BEGIN Input for this task
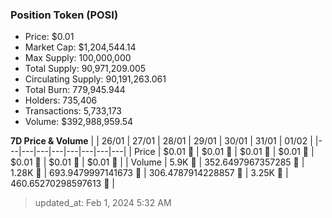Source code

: 
  ### Position Token (POSI)
  - Price: $0.01
  - Market Cap: $1,204,544.14
  - Max Supply: 100,000,000
  - Total Supply: 90,971,209.005
  - Circulating Supply: 90,191,263.061
  - Total Burn: 779,945.944
  - Holders: 735,406
  - Transactions: 5,733,173
  - Volume: $392,988,959.54

  **7D Price & Volume**
  | | 26&#x2F;01 | 27&#x2F;01 | 28&#x2F;01 | 29&#x2F;01 | 30&#x2F;01 | 31&#x2F;01 | 01&#x2F;02 |
  |---|---|---|---|---|---|---|---|
  | Price | $0.01 🔻 | $0.01 🔻 | $0.01 🚀 | $0.01 🚀 | $0.01 🚀 | $0.01 🚀 | $0.01 🚀 |
  | Volume | 5.9K 🚀 | 352.6497967357285 🔻 | 1.28K 🚀 | 693.9479997141673 🔻 | 306.4787914228857 🔻 | 3.25K 🚀 | 460.65270298597613 🔻 |

  > updated_at: Feb 1, 2024 5:32 AM
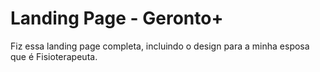 # Landing Page - Geronto+
Fiz essa landing page completa, incluindo o design para a minha esposa que é Fisioterapeuta.
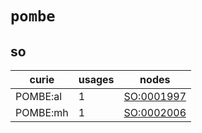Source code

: # `pombe`

## so

| curie    |   usages | nodes                                                   |
|----------|----------|---------------------------------------------------------|
| POMBE:al |        1 | [SO:0001997](http://purl.obolibrary.org/obo/SO_0001997) |
| POMBE:mh |        1 | [SO:0002006](http://purl.obolibrary.org/obo/SO_0002006) |

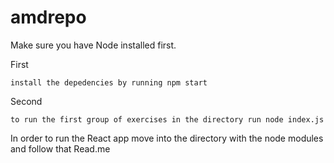 # amdrepo

Make sure you have Node installed first.

First 

	install the depedencies by running npm start

Second 

	to run the first group of exercises in the directory run node index.js

In order to run the React app move into the directory with the node modules and follow that Read.me
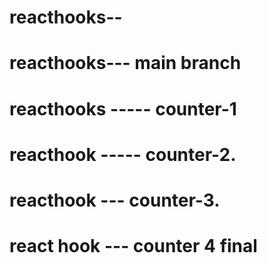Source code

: # reacthooks--

# reacthooks--- main branch
# reacthooks ----- counter-1


# reacthook ----- counter-2.

# reacthook --- counter-3.

# react hook --- counter 4 final
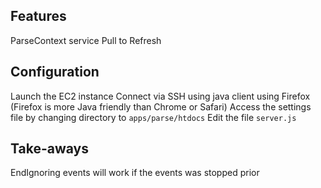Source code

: 

## Features

ParseContext service
Pull to Refresh

## Configuration

Launch the EC2 instance
Connect via SSH using java client using Firefox (Firefox is more Java friendly than Chrome or Safari)
Access the settings file by changing directory to `apps/parse/htdocs`
Edit the file `server.js`



## Take-aways

EndIgnoring events will work if the events was stopped prior
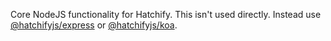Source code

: Core NodeJS functionality for Hatchify. This isn't used directly. Instead use [@hatchifyjs/express](https://github.com/bitovi/hatchify/blob/main/docs/express/README.md) or [@hatchifyjs/koa](https://github.com/bitovi/hatchify/blob/main/docs/koa/README.md).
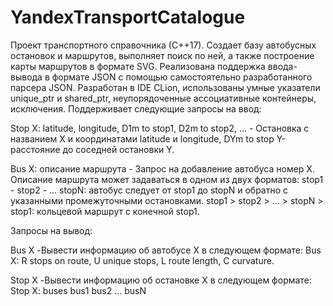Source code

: # YandexTransportCatalogue 
Проект транспортного справочника (С++17).
Создает базу автобусных остановок и маршрутов, выполняет поиск по ней, а также построение карты маршрутов в формате SVG. 
Реализована поддержка ввода-вывода в формате JSON с помощью самостоятельно разработанного парсера JSON. 
Разработан в IDE CLion, использованы умные указатели unique_ptr и shared_ptr, неупорядоченные ассоциативные контейнеры, исключения.
Поддерживает следующие запросы на ввод:

Stop X: latitude, longitude, D1m to stop1, D2m to stop2, ... - Остановка с названием X и координатами latitude и longitude, DYm to stop Y- расстояние до соседней остановки Y.

Bus X: описание маршрута - Запрос на добавление автобуса номер X. Описание маршрута может задаваться в одном из двух форматов:
        stop1 - stop2 - ... stopN: автобус следует от stop1 до stopN и обратно с указанными промежуточными остановками.
        stop1 > stop2 > ... > stopN > stop1: кольцевой маршрут с конечной stop1.

Запросы на вывод:

Bus X -Вывести информацию об автобусе X в следующем формате: Bus X: R stops on route, U unique stops, L route length, C curvature.

Stop X -Вывести информацию об остановке X в следующем формате: Stop X: buses bus1 bus2 ... busN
END Input for this task
Directions – Every record above should be transcribed exactly; the pictures stay out of the copy.

Reply to the exercise –
Source code

: 
  ### Position Token (POSI)
  - Price: $0.01
  - Market Cap: $1,204,544.14
  - Max Supply: 100,000,000
  - Total Supply: 90,971,209.005
  - Circulating Supply: 90,191,263.061
  - Total Burn: 779,945.944
  - Holders: 735,406
  - Transactions: 5,733,173
  - Volume: $392,988,959.54

  **7D Price & Volume**
  | | 26&#x2F;01 | 27&#x2F;01 | 28&#x2F;01 | 29&#x2F;01 | 30&#x2F;01 | 31&#x2F;01 | 01&#x2F;02 |
  |---|---|---|---|---|---|---|---|
  | Price | $0.01 🔻 | $0.01 🔻 | $0.01 🚀 | $0.01 🚀 | $0.01 🚀 | $0.01 🚀 | $0.01 🚀 |
  | Volume | 5.9K 🚀 | 352.6497967357285 🔻 | 1.28K 🚀 | 693.9479997141673 🔻 | 306.4787914228857 🔻 | 3.25K 🚀 | 460.65270298597613 🔻 |

  > updated_at: Feb 1, 2024 5:32 AM
 # Landing Page - Geronto+
Fiz essa landing page completa, incluindo o design para a minha esposa que é Fisioterapeuta.
Source code

: # `pombe`

## so

| curie    |   usages | nodes                                                   |
|----------|----------|---------------------------------------------------------|
| POMBE:al |        1 | [SO:0001997](http://purl.obolibrary.org/obo/SO_0001997) |
| POMBE:mh |        1 | [SO:0002006](http://purl.obolibrary.org/obo/SO_0002006) |

 # amdrepo

Make sure you have Node installed first.

First 

	install the depedencies by running npm start

Second 

	to run the first group of exercises in the directory run node index.js

In order to run the React app move into the directory with the node modules and follow that Read.me
Source code

: # reacthooks--

# reacthooks--- main branch
# reacthooks ----- counter-1


# reacthook ----- counter-2.

# reacthook --- counter-3.

# react hook --- counter 4 final
Source code

: 

## Features

ParseContext service
Pull to Refresh

## Configuration

Launch the EC2 instance
Connect via SSH using java client using Firefox (Firefox is more Java friendly than Chrome or Safari)
Access the settings file by changing directory to `apps/parse/htdocs`
Edit the file `server.js`



## Take-aways

EndIgnoring events will work if the events was stopped prior
Source code

: Core NodeJS functionality for Hatchify. This isn't used directly. Instead use [@hatchifyjs/express](https://github.com/bitovi/hatchify/blob/main/docs/express/README.md) or [@hatchifyjs/koa](https://github.com/bitovi/hatchify/blob/main/docs/koa/README.md).
Source code

: # YandexTransportCatalogue 
Проект транспортного справочника (С++17).
Создает базу автобусных остановок и маршрутов, выполняет поиск по ней, а также построение карты маршрутов в формате SVG. 
Реализована поддержка ввода-вывода в формате JSON с помощью самостоятельно разработанного парсера JSON. 
Разработан в IDE CLion, использованы умные указатели unique_ptr и shared_ptr, неупорядоченные ассоциативные контейнеры, исключения.
Поддерживает следующие запросы на ввод:

Stop X: latitude, longitude, D1m to stop1, D2m to stop2, ... - Остановка с названием X и координатами latitude и longitude, DYm to stop Y- расстояние до соседней остановки Y.

Bus X: описание маршрута - Запрос на добавление автобуса номер X. Описание маршрута может задаваться в одном из двух форматов:
        stop1 - stop2 - ... stopN: автобус следует от stop1 до stopN и обратно с указанными промежуточными остановками.
        stop1 > stop2 > ... > stopN > stop1: кольцевой маршрут с конечной stop1.

Запросы на вывод:

Bus X -Вывести информацию об автобусе X в следующем формате: Bus X: R stops on route, U unique stops, L route length, C curvature.

Stop X -Вывести информацию об остановке X в следующем формате: Stop X: buses bus1 bus2 ... busN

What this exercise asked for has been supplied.